Limitations and strengths
This study involved individuals interested in mentoring, perhaps predisposing them to positive views. However, this is not reason to disregard mentorship or mentor education, perhaps like medical specialities mentoring is something which attracts certain people, but which may benefit many more beyond.
If mentor education is perceived as an ‘intervention’ there are also limitations in the non-standardised character of course content and delivery. Our samples are not representative interviewed were mainly men, however participants included various UK specialties and locations. Although findings may not be statistically generalisable, we suggest they have resonance and transferability.
Conclusion
This study suggests ‘empowerer’ mentorship approaches have significant positive impacts on H&WB which go beyond individuals to groups, teams, and communities of practice, and which increase individual and group agency, resourcefulness, and resilience.
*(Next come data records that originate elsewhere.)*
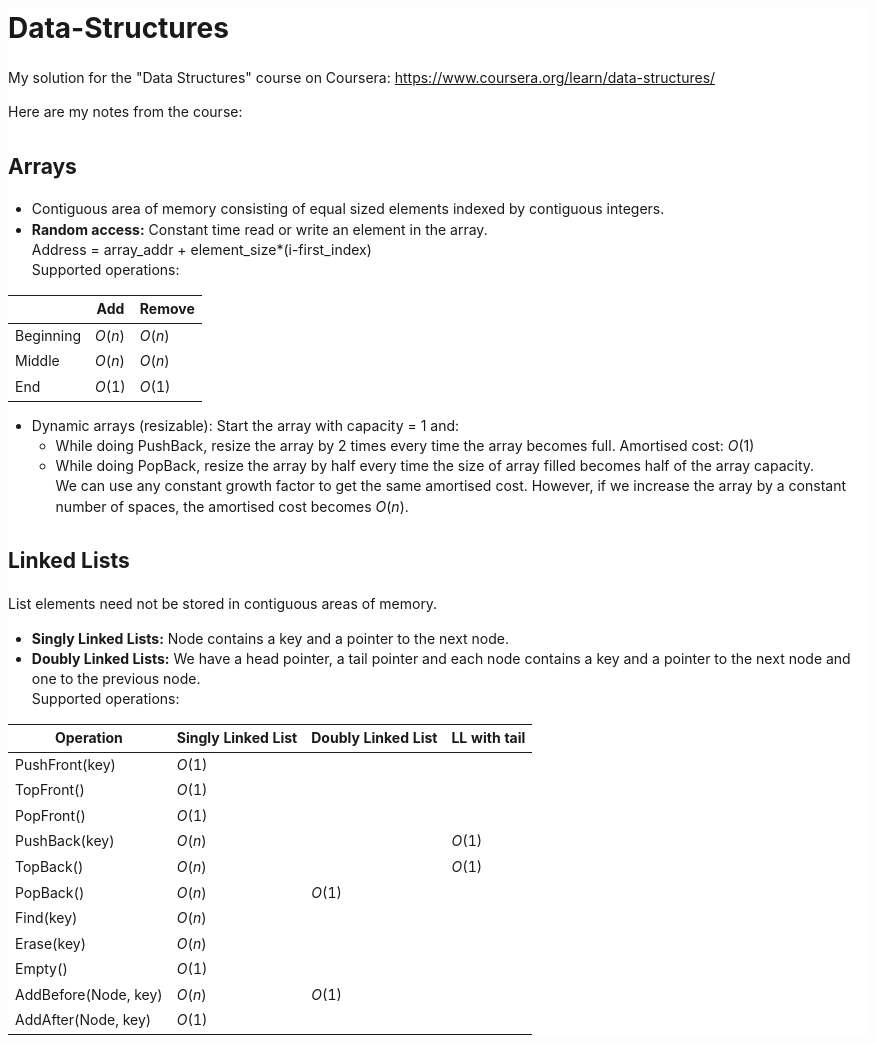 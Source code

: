 # Data-Structures

My solution for the "Data Structures" course on Coursera:
https://www.coursera.org/learn/data-structures/

Here are my notes from the course:

## Arrays
* Contiguous area of memory consisting of equal sized elements indexed by contiguous integers.
* **Random access:** Constant time read or write an element in the array. <br> Address = array_addr + element_size*(i-first_index)
<br>Supported operations:

|          | Add      | Remove  |
| -------- | -------- | ------- |
| Beginning| $O(n)$   | $O(n)$  |
| Middle   | $O(n)$   | $O(n)$  |
| End      | $O(1)$   | $O(1)$  |

* Dynamic arrays (resizable): Start the array with capacity = 1 and:
    * While doing PushBack, resize the array by 2 times every time the array becomes full. Amortised cost: $O(1)$
    * While doing PopBack, resize the array by half every time the size of array filled becomes half of the array capacity.
<br> We can use any constant growth factor to get the same amortised cost. However, if we increase the array by a constant number of spaces, the amortised cost becomes $O(n)$.

## Linked Lists
List elements need not be stored in contiguous areas of memory.
* **Singly Linked Lists:** Node contains a key and a pointer to the next node.
* **Doubly Linked Lists:** We have a head pointer, a tail pointer and each node contains a key and a pointer to the next node and one to the previous node.
<br>Supported operations:

| Operation            | Singly Linked List | Doubly Linked List | LL with tail | 
| -------------------- | -------- | ------- | ------- |
| PushFront(key)       | $O(1)$   |   |   |
| TopFront()           | $O(1)$   |   |   |
| PopFront()           | $O(1)$   |   |   |
| PushBack(key)        | $O(n)$   |   | $O(1)$ |
| TopBack()            | $O(n)$   |   | $O(1)$ |
| PopBack()            | $O(n)$   | $O(1)$ |   |
| Find(key)            | $O(n)$   |   |   |
| Erase(key)           | $O(n)$   |   |   |
| Empty()              | $O(1)$   |   |   |
| AddBefore(Node, key) | $O(n)$   | $O(1)$ |   |
| AddAfter(Node, key)  | $O(1)$   |   |   |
However, to engender such benefits, a change in current received views, which stigmatize and devalue mentoring, are needed. More research into impacts on mentees is required –especially tracking impacts over time. Discerning ‘effect’ in mentoring is similar to difficulties experienced in trying to link education to patient outcomes and requires diverse research approaches to build a multi-facet body of knowledge and evidence. To reap the benefits highlighted in this study requires a cadre of ‘trained’ mentors, skilled in empowerment approaches. Training should be framework-based, with attention paid to providing a range of activities within a positive learning culture, within a structure that scaffolds and builds over time (Sheri et al., 2018; Desselle et al., 2021). Indeed ‘humanizing’ attitudes towards doctors' health and wellbeing, surfacing the paradox between expected ideas about what a patient is in relation to what a doctor is (Wistrand, 2017), to caring for doctors physical, psychological and social health and wellbeing is increasingly important in the current global health care situation (West & Coia, 2019). The relatively small amount of resources required to provide courses, alongside ongoing support and encouragement of mentorship could have the potential of large benefits, including as this study indicates, humanizing support impacts on staff wellbeing and patient care.